Legisladores criticam o tweet ‘Heil Hitler’ do presidente colombiano Gustavo Petro

Duas dezenas de legisladores de 14 países latinos juntaram-se à crescente reacção internacional contra o presidente cessante da Colômbia, Gustavo Petro, por ter publicado “Heil Hitler” em resposta a uma coluna de apoio ao candidato presidencial de direita.

A reação segue-se à condenação anterior da retórica inflamatória por parte do Ministério das Relações Exteriores de Israel, juntamente com as principais organizações judaicas americanas.

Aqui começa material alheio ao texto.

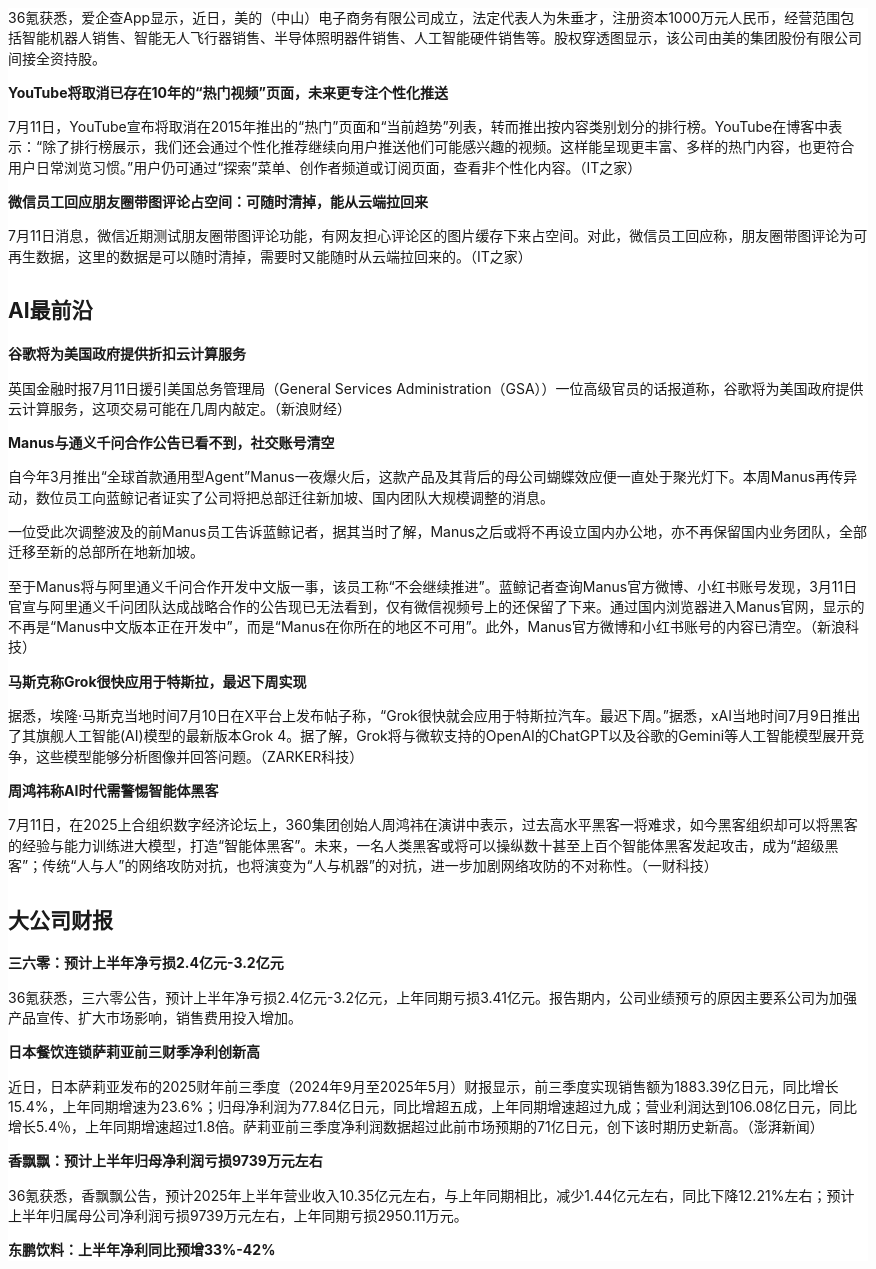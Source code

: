 36氪获悉，爱企查App显示，近日，美的（中山）电子商务有限公司成立，法定代表人为朱垂才，注册资本1000万元人民币，经营范围包括智能机器人销售、智能无人飞行器销售、半导体照明器件销售、人工智能硬件销售等。股权穿透图显示，该公司由美的集团股份有限公司间接全资持股。

**YouTube将取消已存在10年的“热门视频”页面，未来更专注个性化推送**

7月11日，YouTube宣布将取消在2015年推出的“热门”页面和“当前趋势”列表，转而推出按内容类别划分的排行榜。YouTube在博客中表示：“除了排行榜展示，我们还会通过个性化推荐继续向用户推送他们可能感兴趣的视频。这样能呈现更丰富、多样的热门内容，也更符合用户日常浏览习惯。”用户仍可通过“探索”菜单、创作者频道或订阅页面，查看非个性化内容。（IT之家）

**微信员工回应朋友圈带图评论占空间：可随时清掉，能从云端拉回来**

7月11日消息，微信近期测试朋友圈带图评论功能，有网友担心评论区的图片缓存下来占空间。对此，微信员工回应称，朋友圈带图评论为可再生数据，这里的数据是可以随时清掉，需要时又能随时从云端拉回来的。（IT之家）

## **AI最前沿**

**谷歌将为美国政府提供折扣云计算服务**

英国金融时报7月11日援引美国总务管理局（General Services Administration（GSA））一位高级官员的话报道称，谷歌将为美国政府提供云计算服务，这项交易可能在几周内敲定。（新浪财经）

**Manus与通义千问合作公告已看不到，社交账号清空**

自今年3月推出“全球首款通用型Agent”Manus一夜爆火后，这款产品及其背后的母公司蝴蝶效应便一直处于聚光灯下。本周Manus再传异动，数位员工向蓝鲸记者证实了公司将把总部迁往新加坡、国内团队大规模调整的消息。

一位受此次调整波及的前Manus员工告诉蓝鲸记者，据其当时了解，Manus之后或将不再设立国内办公地，亦不再保留国内业务团队，全部迁移至新的总部所在地新加坡。

至于Manus将与阿里通义千问合作开发中文版一事，该员工称“不会继续推进”。蓝鲸记者查询Manus官方微博、小红书账号发现，3月11日官宣与阿里通义千问团队达成战略合作的公告现已无法看到，仅有微信视频号上的还保留了下来。通过国内浏览器进入Manus官网，显示的不再是“Manus中文版本正在开发中”，而是“Manus在你所在的地区不可用”。此外，Manus官方微博和小红书账号的内容已清空。（新浪科技）

**马斯克称Grok很快应用于特斯拉，最迟下周实现**

据悉，埃隆·马斯克当地时间7月10日在X平台上发布帖子称，“Grok很快就会应用于特斯拉汽车。最迟下周。”据悉，xAI当地时间7月9日推出了其旗舰人工智能(AI)模型的最新版本Grok 4。据了解，Grok将与微软支持的OpenAI的ChatGPT以及谷歌的Gemini等人工智能模型展开竞争，这些模型能够分析图像并回答问题。（ZARKER科技）

**周鸿祎称AI时代需警惕智能体黑客**

7月11日，在2025上合组织数字经济论坛上，360集团创始人周鸿祎在演讲中表示，过去高水平黑客一将难求，如今黑客组织却可以将黑客的经验与能力训练进大模型，打造“智能体黑客”。未来，一名人类黑客或将可以操纵数十甚至上百个智能体黑客发起攻击，成为“超级黑客”；传统“人与人”的网络攻防对抗，也将演变为“人与机器”的对抗，进一步加剧网络攻防的不对称性。（一财科技）

## **大公司财报**

**三六零：预计上半年净亏损2.4亿元-3.2亿元**

36氪获悉，三六零公告，预计上半年净亏损2.4亿元-3.2亿元，上年同期亏损3.41亿元。报告期内，公司业绩预亏的原因主要系公司为加强产品宣传、扩大市场影响，销售费用投入增加。 

**日本餐饮连锁萨莉亚前三财季净利创新高**

近日，日本萨莉亚发布的2025财年前三季度（2024年9月至2025年5月）财报显示，前三季度实现销售额为1883.39亿日元，同比增长15.4%，上年同期增速为23.6%；归母净利润为77.84亿日元，同比增超五成，上年同期增速超过九成；营业利润达到106.08亿日元，同比增长5.4％，上年同期增速超过1.8倍。萨莉亚前三季度净利润数据超过此前市场预期的71亿日元，创下该时期历史新高。（澎湃新闻）

**香飘飘：预计上半年归母净利润亏损9739万元左右**

36氪获悉，香飘飘公告，预计2025年上半年营业收入10.35亿元左右，与上年同期相比，减少1.44亿元左右，同比下降12.21%左右；预计上半年归属母公司净利润亏损9739万元左右，上年同期亏损2950.11万元。

**东鹏饮料：上半年净利同比预增33%-42%**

O presidente colombiano, Gustavo Petro, participa de uma cerimônia militar em Bogotá, Colômbia, sexta-feira, 5 de junho de 2026. Foto AP/Fernando Vergara

Legisladores da Argentina, Brasil, Chile, Colômbia, Costa Rica, Equador, Guatemala, Honduras, México, Panamá, Paraguai, Peru, República Dominicana e Uruguai disseram terça-feira que o uso de expressões relacionadas ao nazismo é impróprio nos debates democráticos e deve ser condenado, especialmente quando vem de um chefe de Estado.

Observaram que o incidente não pode ser visto de forma isolada, uma vez que o líder esquerdista tem utilizado repetidamente referências ou alusões ao nazismo ao dirigir-se aos opositores, aos críticos e aos meios de comunicação social.

“O uso de referências ao nazismo não deve tornar-se uma ferramenta retórica para desacreditar opiniões políticas ou ideológicas”, afirmaram os legisladores numa declaração conjunta lançada pelo Movimento Contra o Antissemitismo. “Os líderes democratas têm a responsabilidade de promover um debate público respeitoso e consciente do peso das palavras.”

Os historiadores alertaram repetidamente que tais comparações contribuem para banalizar os crimes do regime nazi e distorcer a memória do Holocausto.

Adolf Hitler na Alemanha em 1993. Imagens Getty
Gustavo Petro postou “Heil Hitler” em resposta a uma coluna de apoio ao candidato de direita no segundo turno presidencial deste mês, antes das eleições de 21 de junho, onde o candidato conservador da oposição é o favorito.

O incidente aconteceu apenas duas semanas antes do segundo turno das eleições no país sul-americano, onde o candidato conservador da oposição emergiu como o favorito na disputa.